Quer apenas, como faz sempre, incitar a
bagunça generalizada.
“Testamento para a posteridade”, deve
imaginar a autora – nos moldes da célebre mensagem deixada nos idos de 50 pelo
memorável Getúlio Vargas. Mas longe disso, o
documento de Dilma a empurra para o ostracismo político puro e simples. No
todo e em partes, a carta dela nada mais é que a demonstração
exaustiva de sua inapetência e inabilidade para o poder. Por inúmeras
vezes a mandatária afastada prometeu o que não queria e não iria cumprir.

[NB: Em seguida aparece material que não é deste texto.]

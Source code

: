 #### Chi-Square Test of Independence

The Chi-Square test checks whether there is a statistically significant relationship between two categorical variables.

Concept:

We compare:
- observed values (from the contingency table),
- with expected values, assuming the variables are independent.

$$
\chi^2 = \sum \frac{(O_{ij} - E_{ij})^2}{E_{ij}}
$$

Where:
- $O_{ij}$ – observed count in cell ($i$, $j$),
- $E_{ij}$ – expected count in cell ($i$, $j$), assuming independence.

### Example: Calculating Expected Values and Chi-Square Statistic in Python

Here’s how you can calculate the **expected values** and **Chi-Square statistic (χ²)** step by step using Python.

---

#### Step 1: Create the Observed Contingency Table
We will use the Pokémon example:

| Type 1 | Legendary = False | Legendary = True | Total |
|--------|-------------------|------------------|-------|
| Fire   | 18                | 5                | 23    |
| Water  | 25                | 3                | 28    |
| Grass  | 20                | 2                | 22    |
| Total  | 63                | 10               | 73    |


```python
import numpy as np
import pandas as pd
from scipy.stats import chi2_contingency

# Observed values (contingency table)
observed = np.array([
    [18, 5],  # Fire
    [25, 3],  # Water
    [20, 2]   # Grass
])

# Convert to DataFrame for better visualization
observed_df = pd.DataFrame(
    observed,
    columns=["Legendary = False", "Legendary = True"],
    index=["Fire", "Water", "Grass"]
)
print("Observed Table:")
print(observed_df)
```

Falou
em pacto (como repete agora de novo)
ainda em meio às convulsões sociais de 2013, quando o povo tomou às ruas em
protesto contra ela. Logo a seguir, com a temporária trégua, engavetou o tema.
Dilma que prometeu luz barata para todos em plena campanha aplicou, ao reassumir, remarcações cavalares nas
tarifas. Quebrou o setor. Quebrou, em suma,
uma nação inteira. Praticou estelionato eleitoral para chegar lá. E não
obstante o crescente número de provas e evidências de seus malfeitos, ainda se
diz traída e perseguida. Por aliados, opositores, pela sociedade em geral que
lhe deu, segundo as pesquisas, o mais alto índice de rejeição da história.
Dilma não enxerga os fatos como eles são. Parece fugir da realidade. Está sendo demitida por justa causa. E não
deixará saudades.
A sua missiva trata na verdade de uma fala de despedida do posto
ocupado por intermináveis 5,5 anos; durante
os quais a petista gerou uma recessão histórica, manipulando contas, sabotando estatais e promovendo
desemprego em massa.
Como alguém pode ser capaz de escrever que “o
Brasil vive um dos mais dramáticos momentos de sua história” sem reconhecer
que foi dela a maior parcela de responsabilidade por isso? Dilma fala de
reformas que ao longo de sua temporada brasiliense nunca mostrou qualquer
interesse em fazer. No balanço de gestão –
se é que pode ser entendido assim –, diz inverdades contra o Congresso,
tratando de bloqueios de pauta adotados pelo seu próprio partido e alega, sem
lastro, que antecessores na presidência também pedalaram.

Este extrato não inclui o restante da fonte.